Search the material for the word "baselinestretch" and copy each line that holds it.

--- START ---

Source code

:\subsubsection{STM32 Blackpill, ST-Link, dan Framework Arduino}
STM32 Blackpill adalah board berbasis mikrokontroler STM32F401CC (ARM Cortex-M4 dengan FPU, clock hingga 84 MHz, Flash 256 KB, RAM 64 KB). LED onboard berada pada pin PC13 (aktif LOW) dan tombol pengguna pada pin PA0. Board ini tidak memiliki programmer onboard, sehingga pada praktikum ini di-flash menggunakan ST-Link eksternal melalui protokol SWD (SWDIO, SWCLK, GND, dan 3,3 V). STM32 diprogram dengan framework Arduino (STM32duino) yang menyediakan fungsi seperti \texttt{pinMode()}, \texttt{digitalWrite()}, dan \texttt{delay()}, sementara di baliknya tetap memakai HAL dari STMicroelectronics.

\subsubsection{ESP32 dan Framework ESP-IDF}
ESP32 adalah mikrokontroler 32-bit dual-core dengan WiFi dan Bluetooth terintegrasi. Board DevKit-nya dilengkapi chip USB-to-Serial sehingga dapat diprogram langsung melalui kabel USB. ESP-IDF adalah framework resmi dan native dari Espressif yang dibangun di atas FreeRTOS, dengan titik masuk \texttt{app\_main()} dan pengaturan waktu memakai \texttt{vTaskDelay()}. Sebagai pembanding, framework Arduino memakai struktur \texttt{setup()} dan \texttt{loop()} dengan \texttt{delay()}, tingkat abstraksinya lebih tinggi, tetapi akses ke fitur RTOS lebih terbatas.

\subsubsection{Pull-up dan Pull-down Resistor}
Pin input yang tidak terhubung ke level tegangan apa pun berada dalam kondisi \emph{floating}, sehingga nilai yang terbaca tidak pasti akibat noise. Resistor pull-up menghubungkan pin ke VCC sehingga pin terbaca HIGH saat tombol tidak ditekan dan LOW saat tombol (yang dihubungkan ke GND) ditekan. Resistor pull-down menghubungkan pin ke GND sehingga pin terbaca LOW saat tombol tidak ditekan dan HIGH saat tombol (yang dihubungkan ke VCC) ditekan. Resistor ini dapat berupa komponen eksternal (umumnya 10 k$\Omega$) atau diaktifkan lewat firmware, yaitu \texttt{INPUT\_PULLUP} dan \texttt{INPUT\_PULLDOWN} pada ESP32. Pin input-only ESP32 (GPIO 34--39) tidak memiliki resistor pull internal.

--- END ---
--- START ---

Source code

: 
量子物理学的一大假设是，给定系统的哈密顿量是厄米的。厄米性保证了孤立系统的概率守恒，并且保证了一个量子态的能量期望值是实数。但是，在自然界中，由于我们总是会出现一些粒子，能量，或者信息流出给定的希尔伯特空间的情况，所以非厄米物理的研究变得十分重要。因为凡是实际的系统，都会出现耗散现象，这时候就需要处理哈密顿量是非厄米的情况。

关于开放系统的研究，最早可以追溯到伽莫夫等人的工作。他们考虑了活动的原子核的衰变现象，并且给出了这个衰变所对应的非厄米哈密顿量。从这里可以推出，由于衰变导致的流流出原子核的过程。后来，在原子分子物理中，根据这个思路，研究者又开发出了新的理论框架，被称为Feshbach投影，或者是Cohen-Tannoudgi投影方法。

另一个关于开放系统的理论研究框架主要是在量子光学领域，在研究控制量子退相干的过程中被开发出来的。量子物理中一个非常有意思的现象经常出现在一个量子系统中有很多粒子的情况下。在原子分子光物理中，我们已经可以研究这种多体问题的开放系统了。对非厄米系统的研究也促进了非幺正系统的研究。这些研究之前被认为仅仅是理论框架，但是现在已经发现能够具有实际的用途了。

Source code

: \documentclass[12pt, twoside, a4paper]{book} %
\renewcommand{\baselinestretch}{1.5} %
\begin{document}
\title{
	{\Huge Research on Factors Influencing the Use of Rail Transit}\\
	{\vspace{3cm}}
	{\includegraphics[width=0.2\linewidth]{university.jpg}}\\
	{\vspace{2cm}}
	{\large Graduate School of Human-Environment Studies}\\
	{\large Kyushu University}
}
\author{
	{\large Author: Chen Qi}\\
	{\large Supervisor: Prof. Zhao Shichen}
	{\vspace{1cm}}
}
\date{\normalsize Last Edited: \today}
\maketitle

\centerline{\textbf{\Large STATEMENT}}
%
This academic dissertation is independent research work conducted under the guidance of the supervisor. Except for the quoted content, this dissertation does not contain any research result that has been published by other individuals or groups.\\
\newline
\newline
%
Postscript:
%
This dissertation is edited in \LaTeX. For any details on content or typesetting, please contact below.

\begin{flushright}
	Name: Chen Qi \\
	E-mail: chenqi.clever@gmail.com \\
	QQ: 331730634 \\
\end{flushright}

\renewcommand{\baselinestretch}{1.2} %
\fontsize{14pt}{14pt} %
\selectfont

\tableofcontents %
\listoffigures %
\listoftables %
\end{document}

--- END ---

→ **Answer space**
\renewcommand{\baselinestretch}{1.5} %
\renewcommand{\baselinestretch}{1.2} %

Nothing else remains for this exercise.